Identify every line in the records below that contains the word "deze", and copy each of those lines.

BEGIN Source data

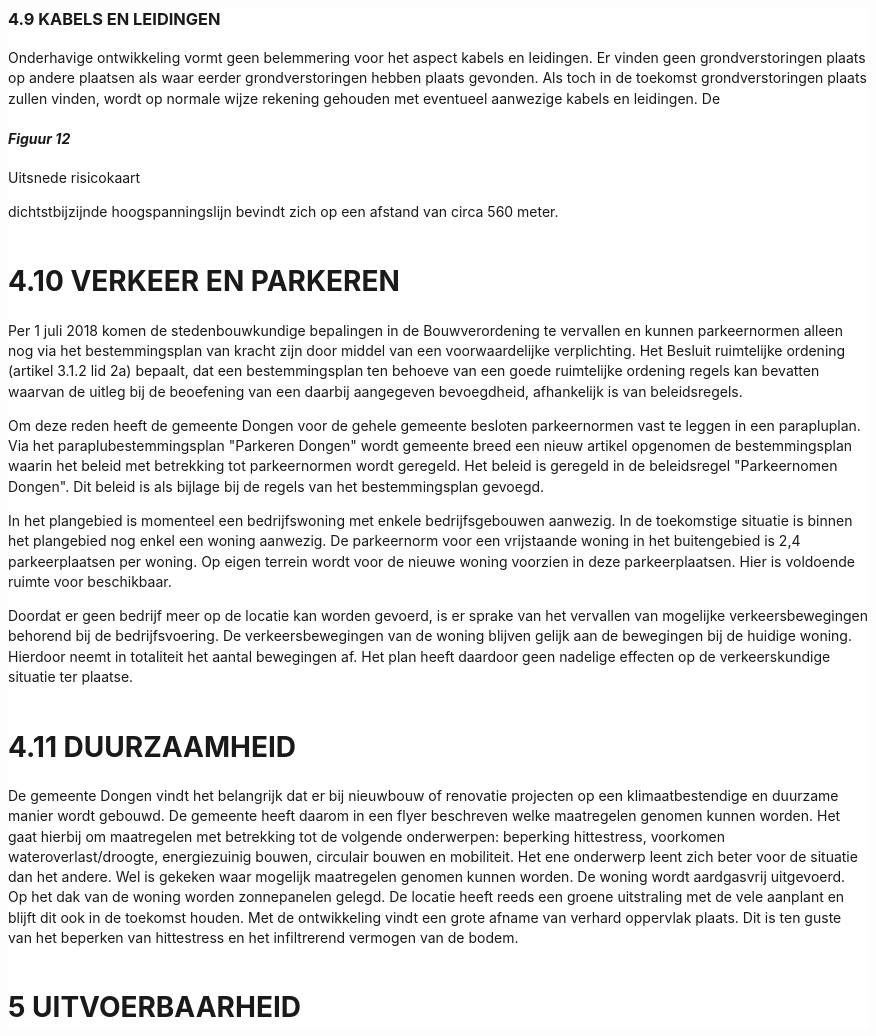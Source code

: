 ### <span id="page-39-0"></span>4.9 KABELS EN LEIDINGEN

Onderhavige ontwikkeling vormt geen belemmering voor het aspect kabels en leidingen. Er vinden geen grondverstoringen plaats op andere plaatsen als waar eerder grondverstoringen hebben plaats gevonden. Als toch in de toekomst grondverstoringen plaats zullen vinden, wordt op normale wijze rekening gehouden met eventueel aanwezige kabels en leidingen. De

#### *Figuur 12*

Uitsnede risicokaart

dichtstbijzijnde hoogspanningslijn bevindt zich op een afstand van circa 560 meter.

# <span id="page-40-0"></span>4.10 VERKEER EN PARKEREN

Per 1 juli 2018 komen de stedenbouwkundige bepalingen in de Bouwverordening te vervallen en kunnen parkeernormen alleen nog via het bestemmingsplan van kracht zijn door middel van een voorwaardelijke verplichting. Het Besluit ruimtelijke ordening (artikel 3.1.2 lid 2a) bepaalt, dat een bestemmingsplan ten behoeve van een goede ruimtelijke ordening regels kan bevatten waarvan de uitleg bij de beoefening van een daarbij aangegeven bevoegdheid, afhankelijk is van beleidsregels.

Om deze reden heeft de gemeente Dongen voor de gehele gemeente besloten parkeernormen vast te leggen in een parapluplan. Via het paraplubestemmingsplan "Parkeren Dongen" wordt gemeente breed een nieuw artikel opgenomen de bestemmingsplan waarin het beleid met betrekking tot parkeernormen wordt geregeld. Het beleid is geregeld in de beleidsregel "Parkeernomen Dongen". Dit beleid is als bijlage bij de regels van het bestemmingsplan gevoegd.

In het plangebied is momenteel een bedrijfswoning met enkele bedrijfsgebouwen aanwezig. In de toekomstige situatie is binnen het plangebied nog enkel een woning aanwezig. De parkeernorm voor een vrijstaande woning in het buitengebied is 2,4 parkeerplaatsen per woning. Op eigen terrein wordt voor de nieuwe woning voorzien in deze parkeerplaatsen. Hier is voldoende ruimte voor beschikbaar.

Doordat er geen bedrijf meer op de locatie kan worden gevoerd, is er sprake van het vervallen van mogelijke verkeersbewegingen behorend bij de bedrijfsvoering. De verkeersbewegingen van de woning blijven gelijk aan de bewegingen bij de huidige woning. Hierdoor neemt in totaliteit het aantal bewegingen af. Het plan heeft daardoor geen nadelige effecten op de verkeerskundige situatie ter plaatse.

# 4.11 DUURZAAMHEID

De gemeente Dongen vindt het belangrijk dat er bij nieuwbouw of renovatie projecten op een klimaatbestendige en duurzame manier wordt gebouwd. De gemeente heeft daarom in een flyer beschreven welke maatregelen genomen kunnen worden. Het gaat hierbij om maatregelen met betrekking tot de volgende onderwerpen: beperking hittestress, voorkomen wateroverlast/droogte, energiezuinig bouwen, circulair bouwen en mobiliteit. Het ene onderwerp leent zich beter voor de situatie dan het andere. Wel is gekeken waar mogelijk maatregelen genomen kunnen worden. De woning wordt aardgasvrij uitgevoerd. Op het dak van de woning worden zonnepanelen gelegd. De locatie heeft reeds een groene uitstraling met de vele aanplant en blijft dit ook in de toekomst houden. Met de ontwikkeling vindt een grote afname van verhard oppervlak plaats. Dit is ten guste van het beperken van hittestress en het infiltrerend vermogen van de bodem.

# <span id="page-41-0"></span>5 UITVOERBAARHEID
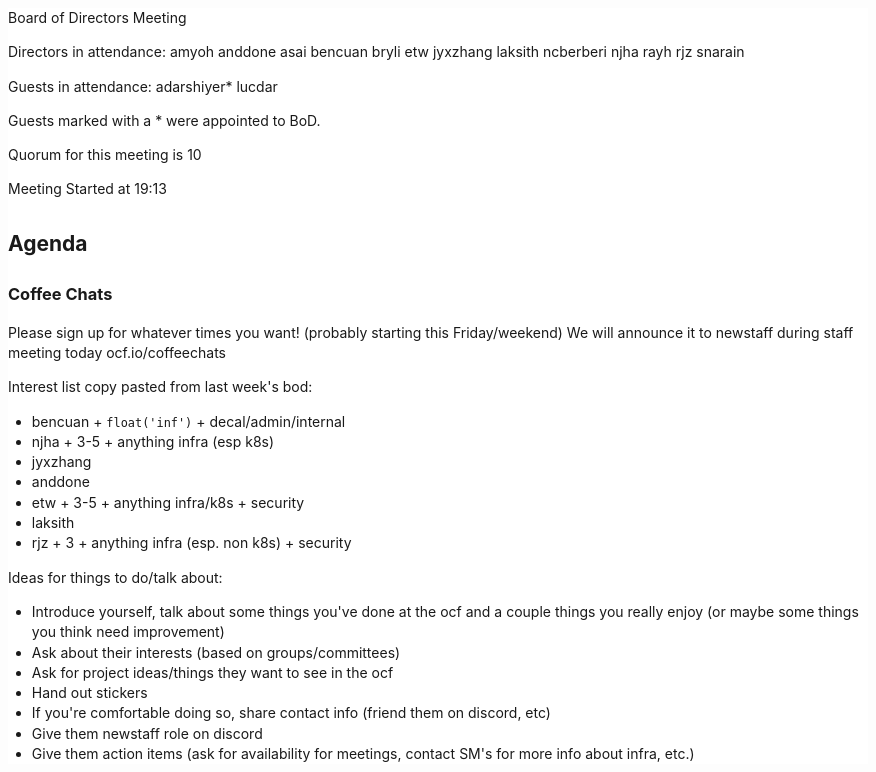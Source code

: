 Board of Directors Meeting

Directors in attendance:
amyoh
anddone
asai
bencuan
bryli
etw
jyxzhang
laksith
ncberberi
njha
rayh
rjz
snarain

Guests in attendance:
adarshiyer*
lucdar

Guests marked with a * were appointed to BoD.

Quorum for this meeting is 10

Meeting Started at 19:13


## Agenda

### Coffee Chats
Please sign up for whatever times you want! (probably starting this Friday/weekend) We will announce it to newstaff during staff meeting today ocf.io/coffeechats

Interest list copy pasted from last week's bod:
 - bencuan + `float('inf')` + decal/admin/internal
 - njha + 3-5 + anything infra (esp k8s)
 - jyxzhang
 - anddone
 - etw + 3-5 + anything infra/k8s + security
 - laksith
 - rjz + 3 + anything infra (esp. non k8s) + security

Ideas for things to do/talk about:
 - Introduce yourself, talk about some things you've done at the ocf and a couple things you really enjoy (or maybe some things you think need improvement)
 - Ask about their interests (based on groups/committees)
 - Ask for project ideas/things they want to see in the ocf
 - Hand out stickers
 - If you're comfortable doing so, share contact info (friend them on discord, etc)
 - Give them newstaff role on discord
 - Give them action items (ask for availability for meetings, contact SM's for more info about infra, etc.)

END Source data

Solution to this exercise:
Om deze reden heeft de gemeente Dongen voor de gehele gemeente besloten parkeernormen vast te leggen in een parapluplan. Via het paraplubestemmingsplan "Parkeren Dongen" wordt gemeente breed een nieuw artikel opgenomen de bestemmingsplan waarin het beleid met betrekking tot parkeernormen wordt geregeld. Het beleid is geregeld in de beleidsregel "Parkeernomen Dongen". Dit beleid is als bijlage bij de regels van het bestemmingsplan gevoegd.
In het plangebied is momenteel een bedrijfswoning met enkele bedrijfsgebouwen aanwezig. In de toekomstige situatie is binnen het plangebied nog enkel een woning aanwezig. De parkeernorm voor een vrijstaande woning in het buitengebied is 2,4 parkeerplaatsen per woning. Op eigen terrein wordt voor de nieuwe woning voorzien in deze parkeerplaatsen. Hier is voldoende ruimte voor beschikbaar.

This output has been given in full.